Full Report
Threat Analysis Group shares findings on a new campaign by North Korean actors targeting security researchers.
Analysis Summary
# Threat Actor: North Korean Threat Actors (Government-Backed)
## Attribution & Identity
Attributed to government-backed actors originating from North Korea. Previously reported in January 2021 by Google’s Threat Analysis Group (TAG).
## Activity Summary
The actors are engaged in targeted campaigns against **security researchers** working on vulnerability research and development. A recent campaign, similar to the 2021 disclosure, involved exploiting at least one actively used 0-day vulnerability in popular software packages. In a parallel activity, the actors also developed and distributed a seemingly benign Windows tool named "GetSymbol" designed for downloading debugging symbols, which contained functionality to download and execute arbitrary code from attacker-controlled domains.
## Tactics, Techniques & Procedures
- **Initial Access:** Social engineering via social media (X/Twitter) to build rapport, followed by moving conversations to encrypted messaging apps (Signal, WhatsApp, Wire).
- **Exploitation:** Delivering a malicious file containing at least one 0-day exploit.
- **Execution/C2:** Upon exploitation, the planted shellcode executes anti-virtual machine checks.
- **Exfiltration:** Collection of system information, including a screenshot, and exfiltration to an attacker-controlled command and control domain.
- **Tool Development (Secondary Vector):** Development of a standalone Windows utility ("GetSymbol") disguised as a symbol downloader, capable of remote code execution.
- **TTP Similarity:** The shellcode used is constructed in a similar manner to previous North Korean exploits.
## Targeting
- Sectors: **Security Researchers** (those involved in vulnerability research and development).
- Geography: Targeted globally, implying reach across typical online communication channels used by researchers.
- Victims: Security researchers engaged in vulnerability research. A specific patch was issued on September 12, 2023, for the exploited vulnerability.
## Tools & Infrastructure
- **Malware families used:** Custom Shellcode embedded within exploited software.
- **Secondary Tool:** "GetSymbol" (a Windows tool for debugging symbols, with hidden remote code execution capability).
- **Infrastructure (C2):** Attacker-controlled command and control domains for communication and exfiltration.
## Implications
This demonstrates continued, sophisticated targeting by North Korean entities specifically aimed at compromising the research community, likely to gain advance knowledge of vulnerabilities before they are disclosed or patched, or to compromise the researchers themselves. The use of 0-days highlights their commitment to high-impact, stealthy initial access methods. The distribution of a legitimate-looking utility ("GetSymbol") shows an attempt to broaden their access methods beyond direct zero-day exploitation.
## Mitigations
- Security researchers must remain highly vigilant regarding communication, even after months-long, seemingly collaborative interactions on platforms like X/Twitter.

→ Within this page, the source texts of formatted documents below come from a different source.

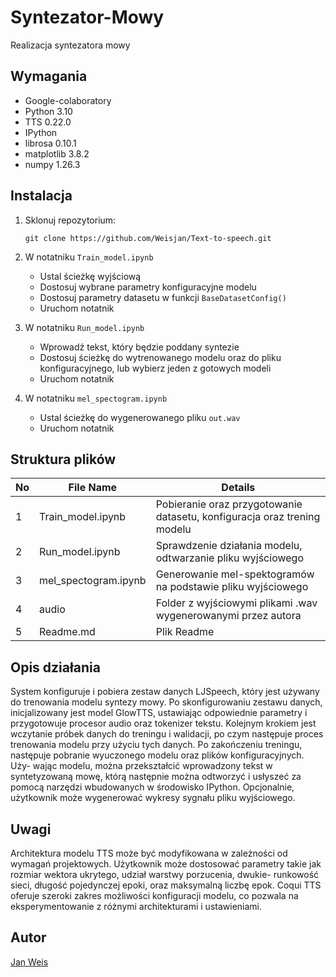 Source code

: # Syntezator-Mowy

Realizacja syntezatora mowy

## Wymagania

* Google-colaboratory
* Python 3.10
* TTS 0.22.0
* IPython
* librosa 0.10.1
* matplotlib 3.8.2
* numpy 1.26.3

## Instalacja

1. Sklonuj repozytorium:
    ```
    git clone https://github.com/Weisjan/Text-to-speech.git
    ```
    
2. W notatniku `Train_model.ipynb`
   - Ustal ścieżkę wyjściową
   - Dostosuj wybrane parametry konfiguracyjne modelu
   - Dostosuj parametry datasetu w funkcji `BaseDatasetConfig()`
   - Uruchom notatnik

3. W notatniku `Run_model.ipynb`
   - Wprowadź tekst, który będzie poddany syntezie
   - Dostosuj ścieżkę do wytrenowanego modelu oraz do pliku konfiguracyjnego, lub wybierz jeden z gotowych modeli
   - Uruchom notatnik
     
4. W notatniku `mel_spectogram.ipynb`
   - Ustal ścieżkę do wygenerowanego pliku `out.wav`
   - Uruchom notatnik
     
## Struktura plików

| No | File Name | Details 
|----|------------|-------|
| 1  | Train_model.ipynb | Pobieranie oraz przygotowanie datasetu, konfiguracja oraz trening modelu
| 2 | Run_model.ipynb | Sprawdzenie działania modelu, odtwarzanie pliku wyjściowego
| 3  | mel_spectogram.ipynb | Generowanie mel-spektogramów na podstawie pliku wyjściowego
| 4 | audio | Folder z wyjściowymi plikami .wav wygenerowanymi przez autora
| 5 | Readme.md | Plik Readme
  
## Opis działania

System konfiguruje i pobiera zestaw danych LJSpeech, który jest używany do trenowania modelu syntezy
mowy. Po skonfigurowaniu zestawu danych, inicjalizowany jest model GlowTTS, ustawiając odpowiednie
parametry i przygotowuje procesor audio oraz tokenizer tekstu. Kolejnym krokiem jest wczytanie próbek
danych do treningu i walidacji, po czym następuje proces trenowania modelu przy użyciu tych danych.
Po zakończeniu treningu, następuje pobranie wyuczonego modelu oraz plików konfiguracyjnych. Uży-
wając modelu, można przekształcić wprowadzony tekst w syntetyzowaną mowę, którą następnie można
odtworzyć i usłyszeć za pomocą narzędzi wbudowanych w środowisko IPython. Opcjonalnie, 
użytkownik może wygenerować wykresy sygnału pliku wyjściowego.

## Uwagi

Architektura modelu TTS może być modyfikowana w zależności od wymagań projektowych. Użytkownik
może dostosować parametry takie jak rozmiar wektora ukrytego, udział warstwy porzucenia, dwukie-
runkowość sieci, długość pojedynczej epoki, oraz maksymalną liczbę epok. Coqui TTS oferuje szeroki
zakres możliwości konfiguracji modelu, co pozwala na eksperymentowanie z różnymi architekturami i
ustawieniami.

## Autor

[Jan Weis](https://github.com/Weisjan)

- Exercise extreme caution when accepting files or engaging in collaboration that moves to end-to-end encrypted messaging apps.
- Ensure all software packages, especially those frequently used for research, are immediately updated upon patch release (the exploited vulnerability was patched around September 12, 2023).
- System integrity check: If the standalone "GetSymbol" tool has been downloaded or run, a full system reinstallation/reimage is recommended to ensure a clean state, as mandated by TAG advice.
- Enable Enhanced Safe Browsing protections if using Google services (Gmail, Chrome).